In high school did you have a team that you were on or an organization that you worked with? Maybe you were like me, I was a band nerd. I was on the drum line for 3 years, played bass then snare. My senior year I was even drum major. I could do band. And not just the knowing how to read music and play percussion part, or even march. I could crab walk like the drummers and traverse like the horn players. I could memorize sets and music in a day. I could teach a set. I could direct and organize the whole group. I could find you a copy of the music you needed, knew how to read Stone's mood, who to ask for what, and I knew everyone. Some of my best memories in high school were of band. Even the awful parts seem great because I was part of something great.
But eventually you graduate from high school. You go off to college and you come back for marching contest and everyone's excited to see you. You get lots of hugs, talk to everyone about your life and their life and what's new. It's a great feeling. You feel proud to be part of a legacy.
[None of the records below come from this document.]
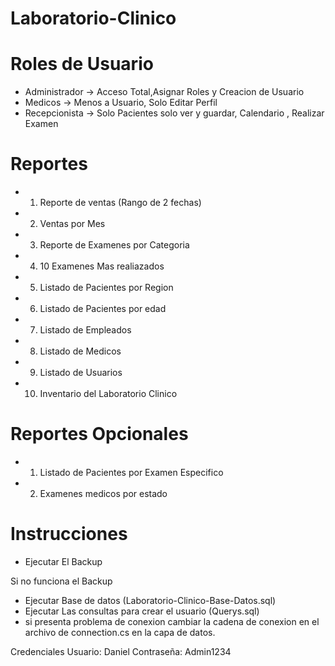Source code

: # Laboratorio-Clinico

# Roles de Usuario
* Administrador -> Acceso Total,Asignar Roles y Creacion de Usuario
* Medicos -> Menos a Usuario, Solo Editar Perfil
* Recepcionista -> Solo Pacientes solo ver y guardar, Calendario , Realizar Examen  


# Reportes 
* 1. Reporte de ventas (Rango de 2 fechas)
* 2. Ventas por Mes 
* 3. Reporte de Examenes por Categoria
* 4. 10 Examenes Mas realiazados
* 5. Listado de Pacientes por Region
* 6. Listado de Pacientes por edad
* 7. Listado de Empleados
* 8. Listado de Medicos
* 9. Listado de Usuarios
* 10. Inventario del Laboratorio Clinico

# Reportes Opcionales 
* 1. Listado de Pacientes por Examen Especifico
* 2. Examenes medicos por estado


# Instrucciones

* Ejecutar El Backup

Si no funciona el Backup
* Ejecutar Base de datos (Laboratorio-Clinico-Base-Datos.sql)
* Ejecutar Las consultas para crear el usuario (Querys.sql)
* si presenta problema de conexion cambiar la cadena de conexion en el archivo de connection.cs en la capa de datos.

Credenciales 
Usuario: Daniel Contraseña: Admin1234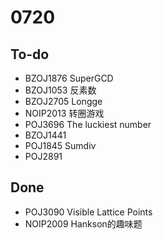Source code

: # 0720

## To-do
-  BZOJ1876 SuperGCD
-  BZOJ1053 反素数
-  BZOJ2705 Longge
-  NOIP2013 转圈游戏
-  POJ3696 The luckiest number
-  BZOJ1441
-  POJ1845 Sumdiv
-  POJ2891

## Done
-  POJ3090 Visible Lattice Points
-  NOIP2009 Hankson的趣味题
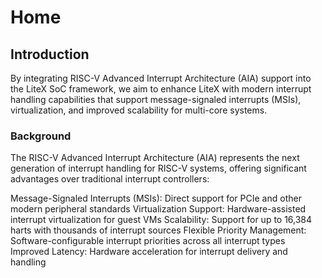 # Home

## Introduction

By integrating RISC-V Advanced Interrupt Architecture (AIA) support into the LiteX SoC framework, we aim to enhance LiteX with modern interrupt handling capabilities that support message-signaled interrupts (MSIs), virtualization, and improved scalability for multi-core systems.

### Background
The RISC-V Advanced Interrupt Architecture (AIA) represents the next generation of interrupt handling for RISC-V systems, offering significant advantages over traditional interrupt controllers:

Message-Signaled Interrupts (MSIs): Direct support for PCIe and other modern peripheral standards
Virtualization Support: Hardware-assisted interrupt virtualization for guest VMs
Scalability: Support for up to 16,384 harts with thousands of interrupt sources
Flexible Priority Management: Software-configurable interrupt priorities across all interrupt types
Improved Latency: Hardware acceleration for interrupt delivery and handling
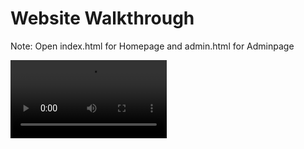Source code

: # Website Walkthrough
Note: Open index.html for Homepage and admin.html for Adminpage

<video src="https://github.com/gosteve1234/BikeHub-Finished-/blob/7c82a680dd6982386c518c2e94683276936f5c53/Website_Walkthrough.mp4" width="250" />
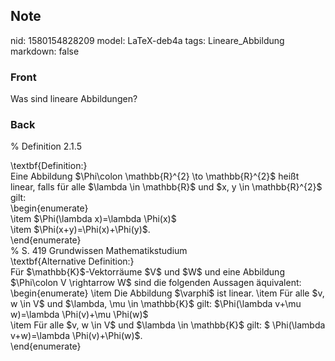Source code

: ## Note
nid: 1580154828209
model: LaTeX-deb4a
tags: Lineare_Abbildung
markdown: false

### Front
Was sind lineare Abbildungen?

### Back
% Definition 2.1.5<div>
</div><div>\textbf{Definition:}</div><div> Eine Abbildung $\Phi\colon \mathbb{R}^{2} \to \mathbb{R}^{2}$ heißt linear, falls für alle $\lambda \in \mathbb{R}$ und $x, y \in \mathbb{R}^{2}$ gilt:
</div><div>\begin{enumerate}</div><div>\item <span>$\Phi(\lambda x)=\lambda \Phi(x)$</span></div><div>\item <span>$\Phi(x+y)=\Phi(x)+\Phi(y)$.</span></div><div>\end{enumerate}</div><div>
</div><div>% S. 419 Grundwissen Mathematikstudium</div><div>
</div><div>\textbf{Alternative Definition:}</div><div>
</div><div>Für $\mathbb{K}$-Vektorräume $V$ und $W$ und eine Abbildung $\Phi\colon V \rightarrow W$ sind die folgenden Aussagen äquivalent:</div><div>\begin{enumerate}
\item Die Abbildung $\varphi$ ist linear.
\item Für alle $v, w \in V$ und $\lambda, \mu \in \mathbb{K}$ gilt:
$\Phi(\lambda v+\mu w)=\lambda \Phi(v)+\mu \Phi(w)$</div><div>\item Für alle $v, w \in V$ und $\lambda \in \mathbb{K}$ gilt: $
\Phi(\lambda v+w)=\lambda \Phi(v)+\Phi(w)$.
</div><div>\end{enumerate}</div><div>
<div>
</div></div>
Then a couple more years go by and you go back for a visit. The kids who were "your freshmen" are now seniors and gosh, they got tall. You chat for a bit but you don't recognize any other faces. That's okay though, no one else notices because they're all doing their thing. The thing you used to do. Sure you could still pick up an instrument and play along, you could even direct. But now, you just feel awkward. It hurts, because you remember what it was, what it still is for these strange new people who have taken your place. Now it's their turn and you have to let it go.
That's what happened and it's okay. It will probably happen again and again and again. I think a big part of life that many people may never understand is that it's about enjoying the most out of things and then letting them go. Even at the end of life you have to know that you enjoyed the most out of life and then you have to let it go. Nothing is the end. New things lie ahead but you can't hold them until your hands are empty.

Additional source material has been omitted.